Some examples related to the collision are:
When you hit the basketball on the ground, it bounces back to your side. In this case, the kinetic energy remains constant, which means this example is of elastic collision.
The collision between the small particles and the atoms is also an example of elastic collision.
A boy playing football on the ground is an example of an inelastic collision.
A muddy ball thrown to the wall sticks to it, this is for inelastic collision.
If two cars hit each other is an example of an inelastic collision.
If a ball of clay is dropped at some height it sticks also due to inelastic collision.
This tutorial on collision can be seen as an application of the conservation of linear momentum.
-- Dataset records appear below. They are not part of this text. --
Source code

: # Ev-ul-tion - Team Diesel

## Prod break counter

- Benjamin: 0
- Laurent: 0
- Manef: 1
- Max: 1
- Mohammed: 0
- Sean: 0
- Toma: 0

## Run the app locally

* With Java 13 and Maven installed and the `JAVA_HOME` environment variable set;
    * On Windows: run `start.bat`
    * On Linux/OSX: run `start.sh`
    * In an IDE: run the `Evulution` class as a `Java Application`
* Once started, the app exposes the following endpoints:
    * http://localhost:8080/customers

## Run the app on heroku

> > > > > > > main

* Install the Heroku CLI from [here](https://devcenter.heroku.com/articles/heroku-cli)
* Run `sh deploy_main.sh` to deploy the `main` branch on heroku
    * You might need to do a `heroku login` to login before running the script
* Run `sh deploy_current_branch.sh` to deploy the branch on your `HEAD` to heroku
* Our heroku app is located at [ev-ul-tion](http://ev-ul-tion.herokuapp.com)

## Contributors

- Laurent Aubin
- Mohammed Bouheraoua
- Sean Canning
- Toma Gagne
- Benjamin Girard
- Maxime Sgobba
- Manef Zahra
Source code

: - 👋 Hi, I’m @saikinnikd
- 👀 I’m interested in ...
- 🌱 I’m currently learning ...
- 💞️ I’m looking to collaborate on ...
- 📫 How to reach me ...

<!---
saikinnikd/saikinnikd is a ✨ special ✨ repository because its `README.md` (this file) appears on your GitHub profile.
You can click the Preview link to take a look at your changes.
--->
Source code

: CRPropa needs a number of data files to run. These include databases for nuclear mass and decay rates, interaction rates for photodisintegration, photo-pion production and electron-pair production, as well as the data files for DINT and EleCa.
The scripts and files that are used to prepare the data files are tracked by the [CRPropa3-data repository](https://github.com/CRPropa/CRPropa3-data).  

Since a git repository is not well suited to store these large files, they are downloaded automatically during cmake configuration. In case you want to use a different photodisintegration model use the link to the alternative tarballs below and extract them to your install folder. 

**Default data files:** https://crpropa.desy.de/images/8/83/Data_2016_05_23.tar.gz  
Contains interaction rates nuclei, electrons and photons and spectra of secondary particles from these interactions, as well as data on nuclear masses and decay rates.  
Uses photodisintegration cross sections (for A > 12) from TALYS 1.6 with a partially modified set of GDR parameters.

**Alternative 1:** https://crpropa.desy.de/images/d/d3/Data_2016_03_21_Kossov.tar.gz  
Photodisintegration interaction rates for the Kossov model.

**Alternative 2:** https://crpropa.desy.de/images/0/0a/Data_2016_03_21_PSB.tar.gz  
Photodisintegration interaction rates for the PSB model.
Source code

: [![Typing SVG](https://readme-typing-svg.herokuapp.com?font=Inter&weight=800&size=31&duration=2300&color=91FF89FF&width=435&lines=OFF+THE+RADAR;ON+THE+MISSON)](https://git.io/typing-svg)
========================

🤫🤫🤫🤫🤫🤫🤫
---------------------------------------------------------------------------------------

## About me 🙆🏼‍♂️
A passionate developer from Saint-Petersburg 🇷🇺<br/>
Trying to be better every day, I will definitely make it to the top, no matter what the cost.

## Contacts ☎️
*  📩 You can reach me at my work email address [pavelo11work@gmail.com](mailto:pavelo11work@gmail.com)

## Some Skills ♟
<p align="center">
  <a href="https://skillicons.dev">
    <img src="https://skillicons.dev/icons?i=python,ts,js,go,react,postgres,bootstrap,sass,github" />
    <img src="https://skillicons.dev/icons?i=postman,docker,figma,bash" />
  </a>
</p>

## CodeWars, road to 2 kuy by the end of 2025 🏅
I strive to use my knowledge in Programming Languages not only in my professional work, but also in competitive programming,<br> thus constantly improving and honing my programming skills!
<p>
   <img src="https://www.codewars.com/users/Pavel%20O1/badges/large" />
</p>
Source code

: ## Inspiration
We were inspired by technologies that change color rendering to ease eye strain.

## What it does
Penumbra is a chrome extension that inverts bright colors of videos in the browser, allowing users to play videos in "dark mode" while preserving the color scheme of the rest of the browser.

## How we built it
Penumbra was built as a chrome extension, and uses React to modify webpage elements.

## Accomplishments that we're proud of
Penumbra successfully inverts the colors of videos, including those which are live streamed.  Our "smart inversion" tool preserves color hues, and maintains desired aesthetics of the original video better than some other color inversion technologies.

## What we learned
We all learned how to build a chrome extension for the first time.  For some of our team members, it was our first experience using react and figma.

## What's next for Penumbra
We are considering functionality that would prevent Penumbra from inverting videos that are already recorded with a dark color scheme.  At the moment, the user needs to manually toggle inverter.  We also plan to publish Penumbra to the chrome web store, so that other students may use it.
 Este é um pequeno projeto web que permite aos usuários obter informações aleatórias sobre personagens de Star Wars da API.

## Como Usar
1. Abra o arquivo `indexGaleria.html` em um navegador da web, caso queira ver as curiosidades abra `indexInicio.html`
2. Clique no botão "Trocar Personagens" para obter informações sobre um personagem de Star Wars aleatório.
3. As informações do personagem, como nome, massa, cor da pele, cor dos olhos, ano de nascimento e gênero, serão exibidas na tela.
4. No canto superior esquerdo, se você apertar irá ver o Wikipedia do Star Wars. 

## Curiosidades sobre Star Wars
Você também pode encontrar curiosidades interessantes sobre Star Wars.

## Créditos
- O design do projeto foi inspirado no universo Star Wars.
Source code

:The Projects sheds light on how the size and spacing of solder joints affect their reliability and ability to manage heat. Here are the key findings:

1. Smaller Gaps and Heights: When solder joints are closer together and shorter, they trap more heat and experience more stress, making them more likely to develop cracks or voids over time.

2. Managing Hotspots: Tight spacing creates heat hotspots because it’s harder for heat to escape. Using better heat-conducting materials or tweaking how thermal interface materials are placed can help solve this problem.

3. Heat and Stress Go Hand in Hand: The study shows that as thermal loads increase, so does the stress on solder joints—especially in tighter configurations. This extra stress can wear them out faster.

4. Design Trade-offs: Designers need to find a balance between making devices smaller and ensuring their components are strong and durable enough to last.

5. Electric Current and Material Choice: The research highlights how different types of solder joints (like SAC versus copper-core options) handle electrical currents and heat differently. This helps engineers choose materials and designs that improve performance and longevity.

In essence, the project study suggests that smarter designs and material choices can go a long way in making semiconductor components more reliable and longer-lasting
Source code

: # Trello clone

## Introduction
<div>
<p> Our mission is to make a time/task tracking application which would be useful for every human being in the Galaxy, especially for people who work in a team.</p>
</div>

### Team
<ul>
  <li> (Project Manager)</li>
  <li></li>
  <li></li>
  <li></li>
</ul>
Various technologies in physics have used these concepts to understand more about collision
Q1. A bus hitting a tree is an example of which type of collision?
Ans. In this example, the kinetic energy(KE) is not constant, so it is an Inelastic collision.
Q2. From inelastic collision, is Kinetic energy constant?
Ans. No, kinetic energy(KE) can never be conserved or constant in an inelastic collision.
Q3. Is momentum constant in the case of an inelastic collision?
Ans. Yes, momentum is constant in an inelastic collision.
Q4. Define conservation of momentum.
Ans. From the law of conservation of momentum, the sum of the momentum of collision held before is the same as that of the total momentum of collision held after.
Q5. Some bodies stick with other bodies, which type of collision is this?
Ans. Inelastic collision